3. Create a Sagemaker service role and get its arn.

## Build pipeline

1. Run the following command to load Kubeflow Pipelines SDK

In [None]:
import kfp
from kfp import components
from kfp import dsl
from kfp.aws import use_aws_secret

2. Load reusable sagemaker components.

In [None]:
sagemaker_train_op = components.load_component_from_url('https://raw.githubusercontent.com/kubeflow/pipelines/0ad6c28d32e2e790e6a129b7eb1de8ec59c1d45f/components/aws/sagemaker/train/component.yaml')
sagemaker_model_op = components.load_component_from_url('https://raw.githubusercontent.com/kubeflow/pipelines/0ad6c28d32e2e790e6a129b7eb1de8ec59c1d45f/components/aws/sagemaker/model/component.yaml')
sagemaker_deploy_op = components.load_component_from_url('https://raw.githubusercontent.com/kubeflow/pipelines/0ad6c28d32e2e790e6a129b7eb1de8ec59c1d45f/components/aws/sagemaker/deploy/component.yaml')
sagemaker_batch_transform_op = components.load_component_from_url('https://raw.githubusercontent.com/kubeflow/pipelines/0ad6c28d32e2e790e6a129b7eb1de8ec59c1d45f/components/aws/sagemaker/batch_transform/component.yaml')

3. Create pipeline. 

We will create a training job first. Once training job is done, it will persist trained model to S3. 

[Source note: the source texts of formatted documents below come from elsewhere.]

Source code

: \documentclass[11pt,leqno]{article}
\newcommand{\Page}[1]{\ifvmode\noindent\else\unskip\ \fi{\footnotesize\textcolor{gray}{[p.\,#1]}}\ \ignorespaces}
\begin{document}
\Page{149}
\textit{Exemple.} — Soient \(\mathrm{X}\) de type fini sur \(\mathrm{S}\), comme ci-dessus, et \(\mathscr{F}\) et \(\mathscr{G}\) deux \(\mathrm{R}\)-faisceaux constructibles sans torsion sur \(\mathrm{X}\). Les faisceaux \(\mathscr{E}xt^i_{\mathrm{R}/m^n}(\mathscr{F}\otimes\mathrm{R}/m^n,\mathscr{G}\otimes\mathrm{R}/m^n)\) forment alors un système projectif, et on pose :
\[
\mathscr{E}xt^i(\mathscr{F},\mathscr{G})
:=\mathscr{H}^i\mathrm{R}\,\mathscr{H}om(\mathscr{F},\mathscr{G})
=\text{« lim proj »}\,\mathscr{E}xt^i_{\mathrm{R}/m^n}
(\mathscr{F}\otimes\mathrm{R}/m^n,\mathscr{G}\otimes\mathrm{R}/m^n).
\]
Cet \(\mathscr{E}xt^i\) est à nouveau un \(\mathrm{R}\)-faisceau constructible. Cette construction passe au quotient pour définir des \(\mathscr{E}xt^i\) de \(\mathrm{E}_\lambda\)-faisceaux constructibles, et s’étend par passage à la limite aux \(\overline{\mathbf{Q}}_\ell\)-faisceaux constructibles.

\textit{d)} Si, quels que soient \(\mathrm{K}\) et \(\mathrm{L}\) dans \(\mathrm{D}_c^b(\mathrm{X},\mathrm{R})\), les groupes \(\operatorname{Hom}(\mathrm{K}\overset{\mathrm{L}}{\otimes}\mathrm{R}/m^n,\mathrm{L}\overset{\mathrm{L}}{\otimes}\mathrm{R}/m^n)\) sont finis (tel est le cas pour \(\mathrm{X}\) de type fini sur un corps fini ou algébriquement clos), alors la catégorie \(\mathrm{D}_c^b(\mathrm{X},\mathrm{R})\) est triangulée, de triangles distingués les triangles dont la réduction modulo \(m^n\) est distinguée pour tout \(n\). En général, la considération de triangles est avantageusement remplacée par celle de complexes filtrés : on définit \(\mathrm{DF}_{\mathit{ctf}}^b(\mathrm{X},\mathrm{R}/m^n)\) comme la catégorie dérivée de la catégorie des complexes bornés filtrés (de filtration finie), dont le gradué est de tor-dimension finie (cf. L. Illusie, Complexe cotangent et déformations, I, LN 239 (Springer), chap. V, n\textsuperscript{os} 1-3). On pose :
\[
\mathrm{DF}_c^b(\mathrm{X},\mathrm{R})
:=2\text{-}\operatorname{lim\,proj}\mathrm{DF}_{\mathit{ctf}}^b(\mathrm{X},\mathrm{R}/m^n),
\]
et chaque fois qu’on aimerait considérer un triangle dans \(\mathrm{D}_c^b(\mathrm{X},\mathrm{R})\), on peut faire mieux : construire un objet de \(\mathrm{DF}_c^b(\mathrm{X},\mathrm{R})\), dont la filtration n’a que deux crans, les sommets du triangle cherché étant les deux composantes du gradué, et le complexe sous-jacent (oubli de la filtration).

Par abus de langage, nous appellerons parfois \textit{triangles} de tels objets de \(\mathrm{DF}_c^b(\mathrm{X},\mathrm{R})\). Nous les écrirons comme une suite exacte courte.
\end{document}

Then a job will be kicked off to create a `Model` manifest in Sagemaker. 

With this model, batch transformation job can use it to predict on other datasets, prediction service can create an endpoint using it.


> Note: remember to use pass your **role_arn** to successfully run the job.

In [None]:
# Configure your s3 bucket.
S3_BUCKET='<your_s3_bucket>'
S3_PIPELINE_PATH='s3://{}/mnist_kmeans_example'.format(S3_BUCKET)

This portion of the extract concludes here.